**WHAT TO PRODUCE:**
Set down again exactly the lines of the listing below that fall between the line holding "We offer multiple" and the line holding "implementation for Windows systems.", inclusive.

──────────────────────────────

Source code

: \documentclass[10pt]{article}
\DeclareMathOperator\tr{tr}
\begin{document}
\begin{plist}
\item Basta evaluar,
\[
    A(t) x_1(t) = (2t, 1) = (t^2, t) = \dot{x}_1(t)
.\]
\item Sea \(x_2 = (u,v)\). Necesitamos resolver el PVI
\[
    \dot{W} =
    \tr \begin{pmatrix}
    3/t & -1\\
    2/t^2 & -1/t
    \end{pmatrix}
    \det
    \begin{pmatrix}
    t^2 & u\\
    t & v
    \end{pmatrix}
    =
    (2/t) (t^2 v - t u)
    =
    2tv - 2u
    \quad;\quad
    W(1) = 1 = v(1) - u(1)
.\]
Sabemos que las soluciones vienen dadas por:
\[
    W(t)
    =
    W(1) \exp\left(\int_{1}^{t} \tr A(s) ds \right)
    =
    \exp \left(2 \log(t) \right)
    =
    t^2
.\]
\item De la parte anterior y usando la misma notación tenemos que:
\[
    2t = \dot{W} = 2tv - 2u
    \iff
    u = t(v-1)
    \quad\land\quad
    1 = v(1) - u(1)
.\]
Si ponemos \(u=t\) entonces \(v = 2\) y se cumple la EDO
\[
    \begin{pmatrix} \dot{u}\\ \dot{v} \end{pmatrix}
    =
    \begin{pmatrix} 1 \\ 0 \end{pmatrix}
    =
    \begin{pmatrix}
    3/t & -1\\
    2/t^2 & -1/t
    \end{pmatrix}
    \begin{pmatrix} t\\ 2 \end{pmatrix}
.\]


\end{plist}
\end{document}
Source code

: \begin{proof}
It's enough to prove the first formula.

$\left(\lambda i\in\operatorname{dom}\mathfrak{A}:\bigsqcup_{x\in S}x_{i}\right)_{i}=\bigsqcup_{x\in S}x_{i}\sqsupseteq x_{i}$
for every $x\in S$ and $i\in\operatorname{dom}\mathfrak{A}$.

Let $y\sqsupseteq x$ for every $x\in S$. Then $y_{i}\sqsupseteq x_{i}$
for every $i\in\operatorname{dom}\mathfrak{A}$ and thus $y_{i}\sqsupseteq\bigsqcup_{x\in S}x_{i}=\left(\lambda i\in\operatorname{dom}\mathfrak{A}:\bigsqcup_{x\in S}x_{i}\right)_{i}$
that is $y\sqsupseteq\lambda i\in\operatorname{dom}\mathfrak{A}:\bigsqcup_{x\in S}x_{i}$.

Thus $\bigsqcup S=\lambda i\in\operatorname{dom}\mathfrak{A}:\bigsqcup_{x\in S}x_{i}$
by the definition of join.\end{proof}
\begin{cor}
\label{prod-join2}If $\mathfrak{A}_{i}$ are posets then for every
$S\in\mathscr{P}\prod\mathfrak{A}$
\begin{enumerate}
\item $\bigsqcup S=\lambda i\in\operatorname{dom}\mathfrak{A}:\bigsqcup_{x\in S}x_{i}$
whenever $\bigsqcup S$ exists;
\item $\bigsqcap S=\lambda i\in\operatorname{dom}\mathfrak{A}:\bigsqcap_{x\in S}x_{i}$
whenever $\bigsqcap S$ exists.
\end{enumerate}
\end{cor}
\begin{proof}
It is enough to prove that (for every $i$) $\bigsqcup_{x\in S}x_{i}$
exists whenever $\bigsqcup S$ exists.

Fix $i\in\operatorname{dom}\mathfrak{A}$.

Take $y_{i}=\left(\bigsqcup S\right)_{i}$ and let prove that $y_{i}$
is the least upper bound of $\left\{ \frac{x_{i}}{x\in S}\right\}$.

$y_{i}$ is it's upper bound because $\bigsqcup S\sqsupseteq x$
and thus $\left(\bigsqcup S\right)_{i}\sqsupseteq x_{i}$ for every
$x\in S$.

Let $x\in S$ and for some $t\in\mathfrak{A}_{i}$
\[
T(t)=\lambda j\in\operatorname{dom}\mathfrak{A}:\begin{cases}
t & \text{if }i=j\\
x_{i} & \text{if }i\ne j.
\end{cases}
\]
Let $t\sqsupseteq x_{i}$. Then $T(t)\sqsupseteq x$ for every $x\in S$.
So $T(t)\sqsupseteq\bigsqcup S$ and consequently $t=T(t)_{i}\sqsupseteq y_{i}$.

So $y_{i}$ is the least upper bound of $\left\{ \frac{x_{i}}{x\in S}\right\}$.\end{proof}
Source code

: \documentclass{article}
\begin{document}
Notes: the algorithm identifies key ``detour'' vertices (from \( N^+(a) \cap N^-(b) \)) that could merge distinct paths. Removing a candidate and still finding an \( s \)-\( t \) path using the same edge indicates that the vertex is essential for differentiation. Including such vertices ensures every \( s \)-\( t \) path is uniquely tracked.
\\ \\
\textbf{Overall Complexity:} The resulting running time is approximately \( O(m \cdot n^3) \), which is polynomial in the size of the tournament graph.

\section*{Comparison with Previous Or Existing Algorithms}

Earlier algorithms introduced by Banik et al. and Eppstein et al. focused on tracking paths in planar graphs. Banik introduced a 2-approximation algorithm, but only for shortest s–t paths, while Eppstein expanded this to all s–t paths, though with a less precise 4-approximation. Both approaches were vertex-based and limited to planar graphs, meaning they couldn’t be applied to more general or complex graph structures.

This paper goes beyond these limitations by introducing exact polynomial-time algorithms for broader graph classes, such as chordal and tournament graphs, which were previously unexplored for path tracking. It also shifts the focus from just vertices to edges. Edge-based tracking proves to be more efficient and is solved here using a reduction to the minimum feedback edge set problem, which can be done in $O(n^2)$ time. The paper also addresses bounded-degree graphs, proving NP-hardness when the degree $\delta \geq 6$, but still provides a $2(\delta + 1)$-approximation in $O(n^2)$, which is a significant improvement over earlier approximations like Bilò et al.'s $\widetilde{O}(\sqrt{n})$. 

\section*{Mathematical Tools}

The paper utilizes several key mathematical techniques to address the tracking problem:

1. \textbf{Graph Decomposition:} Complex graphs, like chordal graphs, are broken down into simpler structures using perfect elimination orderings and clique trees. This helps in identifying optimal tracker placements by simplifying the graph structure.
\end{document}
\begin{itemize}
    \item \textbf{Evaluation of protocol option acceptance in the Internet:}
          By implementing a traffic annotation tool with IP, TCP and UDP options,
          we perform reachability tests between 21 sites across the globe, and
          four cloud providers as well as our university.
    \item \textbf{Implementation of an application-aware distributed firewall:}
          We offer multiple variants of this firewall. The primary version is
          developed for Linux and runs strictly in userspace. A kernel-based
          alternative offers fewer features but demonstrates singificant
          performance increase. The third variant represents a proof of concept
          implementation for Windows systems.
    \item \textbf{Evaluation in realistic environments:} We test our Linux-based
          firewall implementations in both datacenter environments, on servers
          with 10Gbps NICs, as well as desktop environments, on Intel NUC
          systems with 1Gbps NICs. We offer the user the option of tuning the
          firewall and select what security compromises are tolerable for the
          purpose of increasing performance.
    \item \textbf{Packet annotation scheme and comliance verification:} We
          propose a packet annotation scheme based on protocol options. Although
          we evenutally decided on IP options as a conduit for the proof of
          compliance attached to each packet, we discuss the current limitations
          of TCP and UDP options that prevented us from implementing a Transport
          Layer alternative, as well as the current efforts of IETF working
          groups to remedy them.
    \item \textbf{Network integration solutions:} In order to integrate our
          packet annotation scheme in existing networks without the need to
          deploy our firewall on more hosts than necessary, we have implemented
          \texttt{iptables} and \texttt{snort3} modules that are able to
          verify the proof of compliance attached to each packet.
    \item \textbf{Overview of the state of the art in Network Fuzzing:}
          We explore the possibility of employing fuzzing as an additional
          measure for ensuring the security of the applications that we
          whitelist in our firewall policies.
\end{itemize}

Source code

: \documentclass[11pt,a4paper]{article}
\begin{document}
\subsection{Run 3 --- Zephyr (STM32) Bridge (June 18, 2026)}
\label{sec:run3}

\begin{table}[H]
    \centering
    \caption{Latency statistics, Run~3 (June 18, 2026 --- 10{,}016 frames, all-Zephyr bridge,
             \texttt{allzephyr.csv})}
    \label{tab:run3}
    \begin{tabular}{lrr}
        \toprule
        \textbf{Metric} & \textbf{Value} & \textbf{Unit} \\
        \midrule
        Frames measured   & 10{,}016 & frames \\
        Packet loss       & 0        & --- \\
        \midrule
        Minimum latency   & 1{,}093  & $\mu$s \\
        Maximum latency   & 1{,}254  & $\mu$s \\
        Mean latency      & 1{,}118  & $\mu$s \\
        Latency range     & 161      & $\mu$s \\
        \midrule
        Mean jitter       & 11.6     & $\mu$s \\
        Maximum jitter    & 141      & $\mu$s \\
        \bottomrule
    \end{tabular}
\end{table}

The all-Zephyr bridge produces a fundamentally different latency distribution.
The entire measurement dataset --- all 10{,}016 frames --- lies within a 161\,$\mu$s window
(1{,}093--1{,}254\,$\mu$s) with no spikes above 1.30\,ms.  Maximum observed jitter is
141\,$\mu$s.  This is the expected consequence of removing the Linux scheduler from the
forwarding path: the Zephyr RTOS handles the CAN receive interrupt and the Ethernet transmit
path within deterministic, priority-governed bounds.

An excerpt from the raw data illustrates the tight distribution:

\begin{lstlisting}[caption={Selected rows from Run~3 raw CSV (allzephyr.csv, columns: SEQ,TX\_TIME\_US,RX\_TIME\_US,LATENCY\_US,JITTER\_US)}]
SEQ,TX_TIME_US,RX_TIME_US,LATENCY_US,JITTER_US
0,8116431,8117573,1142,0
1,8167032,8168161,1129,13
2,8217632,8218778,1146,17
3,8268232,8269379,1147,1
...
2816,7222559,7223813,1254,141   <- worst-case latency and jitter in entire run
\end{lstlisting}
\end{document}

──────────────────────────────

**SOLUTION TO THIS EXERCISE:**
          We offer multiple variants of this firewall. The primary version is
          developed for Linux and runs strictly in userspace. A kernel-based
          alternative offers fewer features but demonstrates singificant
          performance increase. The third variant represents a proof of concept
          implementation for Windows systems.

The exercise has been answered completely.